O crescente número de infectados pelo novo coronavírus, além de contaminar os ânimos dos investidores que, apreensivos, oscilam entre momentos de euforia, a cada plano de retomada divulgado, traz incertezas quanto aos desdobramentos futuros.

Apesar das grandes empresas industriais chinesas terem crescido 6% na variação anual e revertido a queda de 4,3% do mês anterior, os pregões asiáticos encerraram em: Nikkei (JP) tombo de 2,3% a 21.995,04 pontos; KOSPI (Seul) queda de 1,93% a 2.093,48 pontos e Hang Seng (Hong Kong) recuo de 1,01% a 24.301,28 pontos e Xangai (CHI) leve desvalorização de 0,61% a 2.961,52 pontos.

Em ascensão, os principais índices de Wall Street, terminando o pregão em alta de: Dow Jones (1,7%, a 25.441 pontos), S&P 500 (0,809558%, a 3.033 pontos) e Nasdaq (0,62%, a 9.817 pontos).

Alinhado à forte alta norte-americana, as bolsas europeias também progrediram: DAX (GER) avanço de 1,18%, a 12.232 pontos., CAC-40 (FR) alta de 0,73%, a 4.945 pontos., FTSE (GR) elevação de 1,08%, a 6.225 pontos, Ibex-35 (ES) alta de 1,39%, a 7.278 pontos, Ftse -Mib (IT) valorização de 1,69%, a 19.447 pontos e PSI20 (Por) alta de 0,77%, a 4.392 pontos. 

Ainda na Europa, os setores em destaque foram: bancos, petróleo, gás, empresas industriais e montadoras.

PIB Brasil

Em terras brasileiras, o PIB (Produto Interno Bruto) de 2020 voltou à pauta dos economistas, com uma notícia desoladora: a projeção financeira é de que a retração suba de 6,50% para 6,54%.

Há expectativa de um novo corte na taxa Selic (atualmente em 2,25%); findando o ano em 2%. Segundo analistas, esse movimento pode resultar na fuga de dólares dos rendimentos locais atrelados aos juros básicos.

Ibovespa

Inspirado na alta na bolsa dos EUA e da Europa, o Ibovespa inicia a semana com ganhos de 2,03%, e 95.735,35 pontos. Interrompendo, o ciclo de quedas sucessivas ocorridos na semana passada. 
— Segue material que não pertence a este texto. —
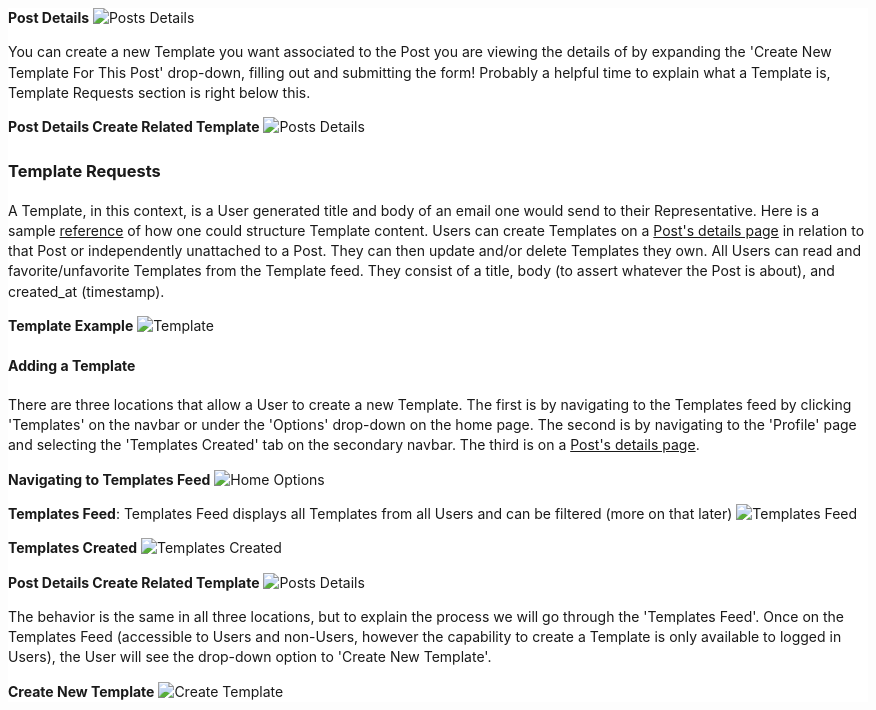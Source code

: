 **Post Details**
![Posts Details](src/images/postDetails.png)

You can create a new Template you want associated to the Post you are viewing the details of by expanding the 'Create New Template For This Post' drop-down, filling out and submitting the form! Probably a helpful time to explain what a Template is, Template Requests section is right below this.

**Post Details Create Related Template**
![Posts Details](src/images/postDetailsCreateTemplate.png)

<a name="TemplateRequests"></a>

### Template Requests
A Template, in this context, is a User generated title and body of an email one would send to their Representative. Here is a sample [reference](https://www.nlacrc.org/home/showdocument?id=272) of how one could structure Template content. Users can create Templates on a [Post's details page](#PostDetails) in relation to that Post or independently unattached to a Post. They can then update and/or delete Templates they own. All Users can read and favorite/unfavorite Templates from the Template feed. They consist of a title, body (to assert whatever the Post is about), and created_at (timestamp). 

**Template Example**
![Template](src/images/Template.png)

<a name="AddTemplate"></a>

#### Adding a Template
There are three locations that allow a User to create a new Template. The first is by navigating to the Templates feed by clicking 'Templates' on the navbar or under the 'Options' drop-down on the home page. The second is by navigating to the 'Profile' page and selecting the 'Templates Created' tab on the secondary navbar. The third is on a [Post's details page](#PostDetails).

**Navigating to Templates Feed**
![Home Options](src/images/homeOptions.png)

**Templates Feed**: Templates Feed displays all Templates from all Users and can be filtered (more on that later)
![Templates Feed](src/images/templatesFeed.png)

**Templates Created**
![Templates Created](src/images/templatesCreated.png)

**Post Details Create Related Template**
![Posts Details](src/images/postDetailsCreateTemplate.png)

The behavior is the same in all three locations, but to explain the process we will go through the 'Templates Feed'. Once on the Templates Feed (accessible to Users and non-Users, however the capability to create a Template is only available to logged in Users), the User will see the drop-down option to 'Create New Template'.

**Create New Template**
![Create Template](src/images/createTemplate.png)
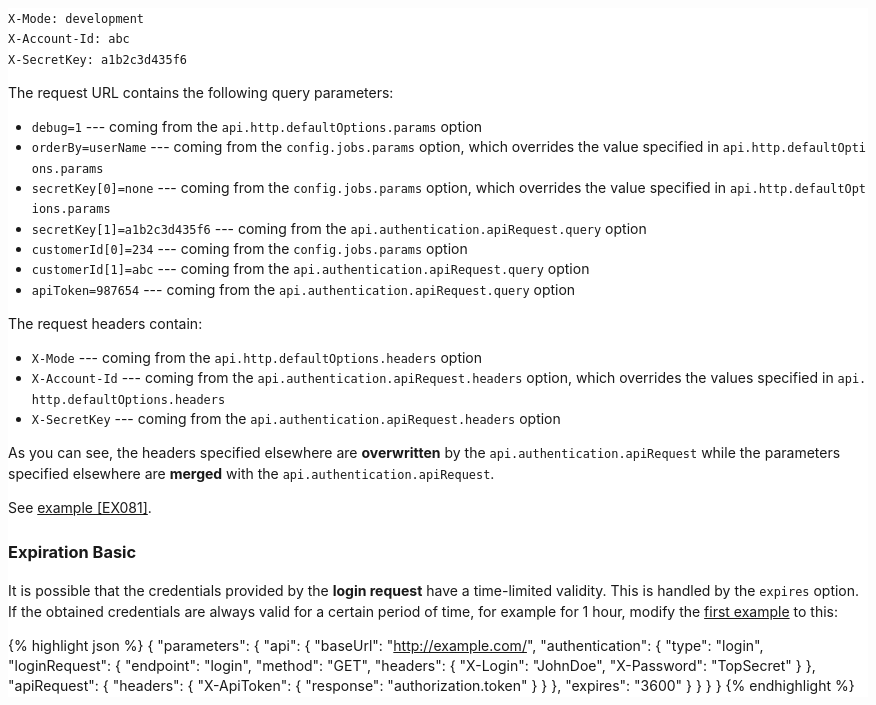     X-Mode: development
    X-Account-Id: abc
    X-SecretKey: a1b2c3d435f6

The request URL contains the following query parameters:

- `debug=1` --- coming from the `api.http.defaultOptions.params` option
- `orderBy=userName` --- coming from the `config.jobs.params` option, which overrides the value specified in `api.http.defaultOptions.params`
- `secretKey[0]=none` --- coming from the `config.jobs.params` option, which overrides the value specified in `api.http.defaultOptions.params`
- `secretKey[1]=a1b2c3d435f6` --- coming from the `api.authentication.apiRequest.query` option
- `customerId[0]=234` --- coming from the `config.jobs.params` option
- `customerId[1]=abc` --- coming from the `api.authentication.apiRequest.query` option
- `apiToken=987654` --- coming from the `api.authentication.apiRequest.query` option

The request headers contain:

- `X-Mode` --- coming from the `api.http.defaultOptions.headers` option
- `X-Account-Id` --- coming from the `api.authentication.apiRequest.headers` option, which overrides the values specified in `api.http.defaultOptions.headers`
- `X-SecretKey` --- coming from the `api.authentication.apiRequest.headers` option

As you can see, the headers specified elsewhere are **overwritten** by the `api.authentication.apiRequest` while the parameters
specified elsewhere are **merged** with the `api.authentication.apiRequest`.

See [example [EX081]](https://github.com/keboola/generic-extractor/tree/master/doc/examples/081-login-auth-headers-query-override).

### Expiration Basic
It is possible that the credentials provided by the **login request** have a time-limited validity. This is handled by the `expires`
option. If the obtained credentials are always valid for a certain period of time, for example for 1 hour, modify the [first
example](#configuration-with-headers) to this:

{% highlight json %}
{
    "parameters": {
        "api": {
            "baseUrl": "http://example.com/",
            "authentication": {
                "type": "login",
                "loginRequest": {
                    "endpoint": "login",
                    "method": "GET",
                    "headers": {
                        "X-Login": "JohnDoe",
                        "X-Password": "TopSecret"
                    }
                },
                "apiRequest": {
                    "headers": {
                        "X-ApiToken": {
                            "response": "authorization.token"
                        }
                    }
                },
                "expires": "3600"
            }
        }
    }
}
{% endhighlight %}
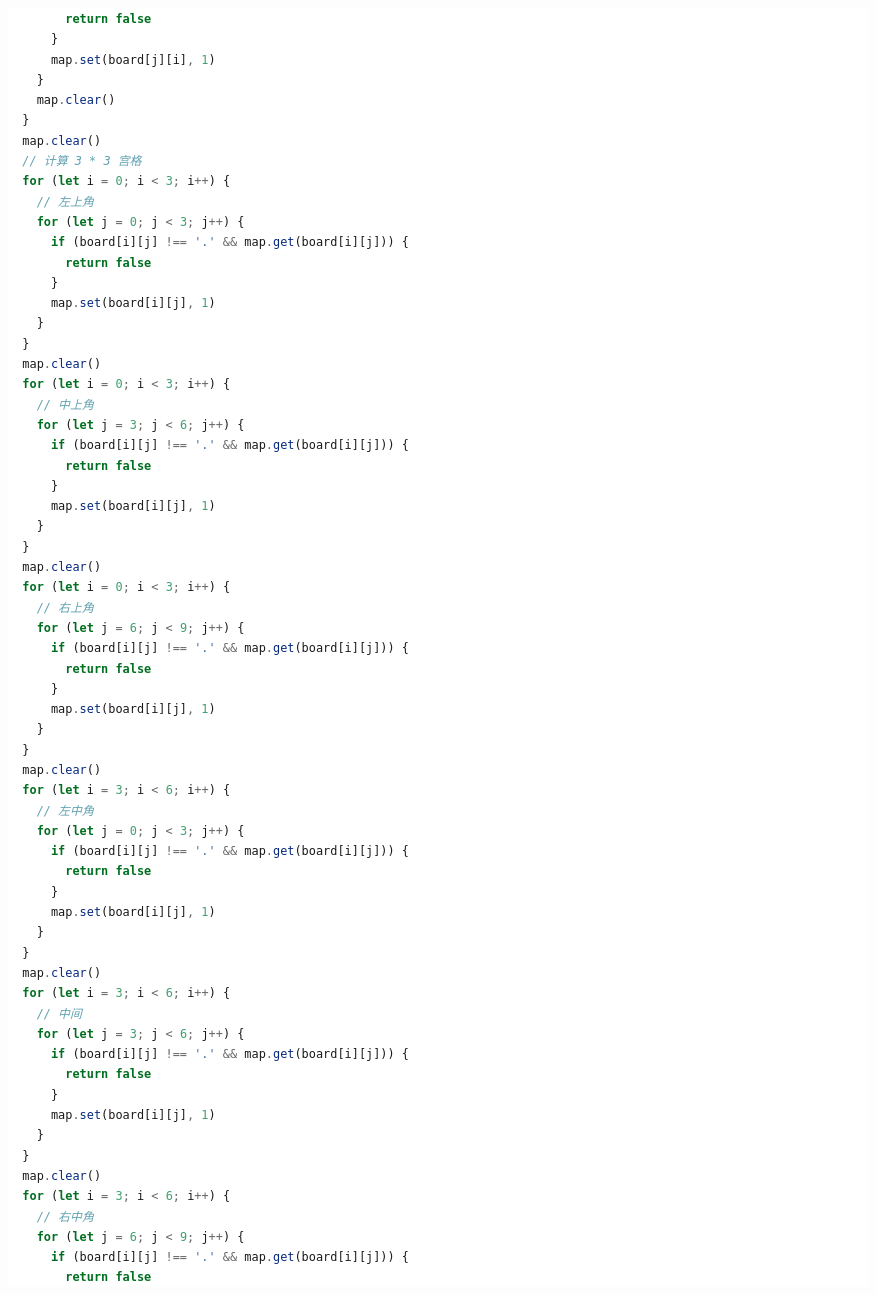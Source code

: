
 ```js
        return false
      }
      map.set(board[j][i], 1)
    }
    map.clear()
  }
  map.clear()
  // 计算 3 * 3 宫格
  for (let i = 0; i < 3; i++) {
    // 左上角
    for (let j = 0; j < 3; j++) {
      if (board[i][j] !== '.' && map.get(board[i][j])) {
        return false
      }
      map.set(board[i][j], 1)
    }
  }
  map.clear()
  for (let i = 0; i < 3; i++) {
    // 中上角
    for (let j = 3; j < 6; j++) {
      if (board[i][j] !== '.' && map.get(board[i][j])) {
        return false
      }
      map.set(board[i][j], 1)
    }
  }
  map.clear()
  for (let i = 0; i < 3; i++) {
    // 右上角
    for (let j = 6; j < 9; j++) {
      if (board[i][j] !== '.' && map.get(board[i][j])) {
        return false
      }
      map.set(board[i][j], 1)
    }
  }
  map.clear()
  for (let i = 3; i < 6; i++) {
    // 左中角
    for (let j = 0; j < 3; j++) {
      if (board[i][j] !== '.' && map.get(board[i][j])) {
        return false
      }
      map.set(board[i][j], 1)
    }
  }
  map.clear()
  for (let i = 3; i < 6; i++) {
    // 中间
    for (let j = 3; j < 6; j++) {
      if (board[i][j] !== '.' && map.get(board[i][j])) {
        return false
      }
      map.set(board[i][j], 1)
    }
  }
  map.clear()
  for (let i = 3; i < 6; i++) {
    // 右中角
    for (let j = 6; j < 9; j++) {
      if (board[i][j] !== '.' && map.get(board[i][j])) {
        return false
```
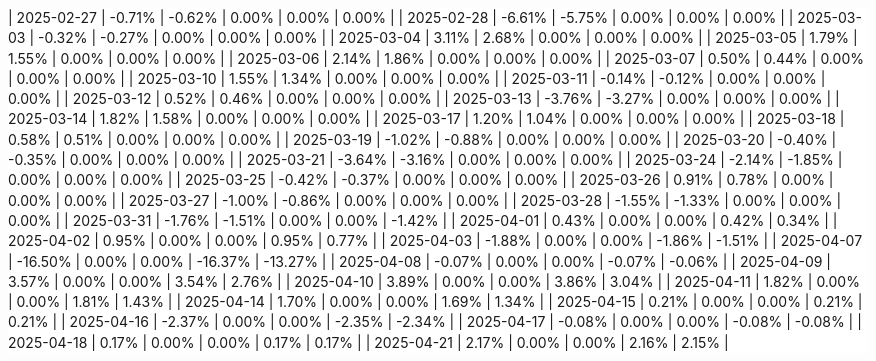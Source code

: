 | 2025-02-27 | -0.71%    | -0.62%    | 0.00%              | 0.00%               | 0.00%    |
| 2025-02-28 | -6.61%    | -5.75%    | 0.00%              | 0.00%               | 0.00%    |
| 2025-03-03 | -0.32%    | -0.27%    | 0.00%              | 0.00%               | 0.00%    |
| 2025-03-04 | 3.11%     | 2.68%     | 0.00%              | 0.00%               | 0.00%    |
| 2025-03-05 | 1.79%     | 1.55%     | 0.00%              | 0.00%               | 0.00%    |
| 2025-03-06 | 2.14%     | 1.86%     | 0.00%              | 0.00%               | 0.00%    |
| 2025-03-07 | 0.50%     | 0.44%     | 0.00%              | 0.00%               | 0.00%    |
| 2025-03-10 | 1.55%     | 1.34%     | 0.00%              | 0.00%               | 0.00%    |
| 2025-03-11 | -0.14%    | -0.12%    | 0.00%              | 0.00%               | 0.00%    |
| 2025-03-12 | 0.52%     | 0.46%     | 0.00%              | 0.00%               | 0.00%    |
| 2025-03-13 | -3.76%    | -3.27%    | 0.00%              | 0.00%               | 0.00%    |
| 2025-03-14 | 1.82%     | 1.58%     | 0.00%              | 0.00%               | 0.00%    |
| 2025-03-17 | 1.20%     | 1.04%     | 0.00%              | 0.00%               | 0.00%    |
| 2025-03-18 | 0.58%     | 0.51%     | 0.00%              | 0.00%               | 0.00%    |
| 2025-03-19 | -1.02%    | -0.88%    | 0.00%              | 0.00%               | 0.00%    |
| 2025-03-20 | -0.40%    | -0.35%    | 0.00%              | 0.00%               | 0.00%    |
| 2025-03-21 | -3.64%    | -3.16%    | 0.00%              | 0.00%               | 0.00%    |
| 2025-03-24 | -2.14%    | -1.85%    | 0.00%              | 0.00%               | 0.00%    |
| 2025-03-25 | -0.42%    | -0.37%    | 0.00%              | 0.00%               | 0.00%    |
| 2025-03-26 | 0.91%     | 0.78%     | 0.00%              | 0.00%               | 0.00%    |
| 2025-03-27 | -1.00%    | -0.86%    | 0.00%              | 0.00%               | 0.00%    |
| 2025-03-28 | -1.55%    | -1.33%    | 0.00%              | 0.00%               | 0.00%    |
| 2025-03-31 | -1.76%    | -1.51%    | 0.00%              | 0.00%               | -1.42%   |
| 2025-04-01 | 0.43%     | 0.00%     | 0.00%              | 0.42%               | 0.34%    |
| 2025-04-02 | 0.95%     | 0.00%     | 0.00%              | 0.95%               | 0.77%    |
| 2025-04-03 | -1.88%    | 0.00%     | 0.00%              | -1.86%              | -1.51%   |
| 2025-04-07 | -16.50%   | 0.00%     | 0.00%              | -16.37%             | -13.27%  |
| 2025-04-08 | -0.07%    | 0.00%     | 0.00%              | -0.07%              | -0.06%   |
| 2025-04-09 | 3.57%     | 0.00%     | 0.00%              | 3.54%               | 2.76%    |
| 2025-04-10 | 3.89%     | 0.00%     | 0.00%              | 3.86%               | 3.04%    |
| 2025-04-11 | 1.82%     | 0.00%     | 0.00%              | 1.81%               | 1.43%    |
| 2025-04-14 | 1.70%     | 0.00%     | 0.00%              | 1.69%               | 1.34%    |
| 2025-04-15 | 0.21%     | 0.00%     | 0.00%              | 0.21%               | 0.21%    |
| 2025-04-16 | -2.37%    | 0.00%     | 0.00%              | -2.35%              | -2.34%   |
| 2025-04-17 | -0.08%    | 0.00%     | 0.00%              | -0.08%              | -0.08%   |
| 2025-04-18 | 0.17%     | 0.00%     | 0.00%              | 0.17%               | 0.17%    |
| 2025-04-21 | 2.17%     | 0.00%     | 0.00%              | 2.16%               | 2.15%    |
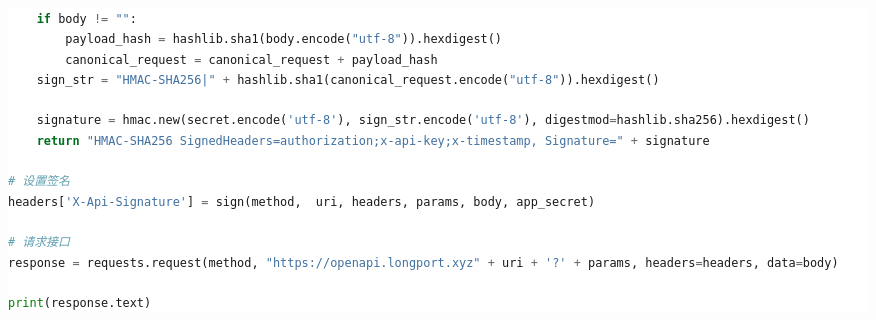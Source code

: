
 ```py
    if body != "":
        payload_hash = hashlib.sha1(body.encode("utf-8")).hexdigest()
        canonical_request = canonical_request + payload_hash
    sign_str = "HMAC-SHA256|" + hashlib.sha1(canonical_request.encode("utf-8")).hexdigest()

    signature = hmac.new(secret.encode('utf-8'), sign_str.encode('utf-8'), digestmod=hashlib.sha256).hexdigest()
    return "HMAC-SHA256 SignedHeaders=authorization;x-api-key;x-timestamp, Signature=" + signature

# 设置签名
headers['X-Api-Signature'] = sign(method,  uri, headers, params, body, app_secret)

# 请求接口
response = requests.request(method, "https://openapi.longport.xyz" + uri + '?' + params, headers=headers, data=body)

print(response.text)

```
Dentre as maiores altas temos: VVAR3.SA (+7,63%), EMBR3.SA (+7,54%), PCAR3.SA (+5,94%) e BRML3 (+5,29%).

Já as maiores baixas foram: BRFS3.SA (-2,8%), TIMP3.SA (-1,85%), CSNA3.SA (-1,49%) e KLBN11.SA (-1,27%).

Dólar

Após três altas contínuas, nesta segunda (29/06), o dólar comercial tropeça (queda de 0,71%) e finda o dia cotado a R$ 5,43.

Alguns fatores contribuíram para o desfecho positivo: a breve calmaria na política nacional e a intervenção do Banco Central, que leiloou para rolagem de até 12 mil contratos de swap tradicional com vencimento em novembro de 2020 e março de 2021.

Por fim, conforme apontado por economistas, o preço da moeda acompanhará o ritmo do crescimento brasileiro nos próximos períodos.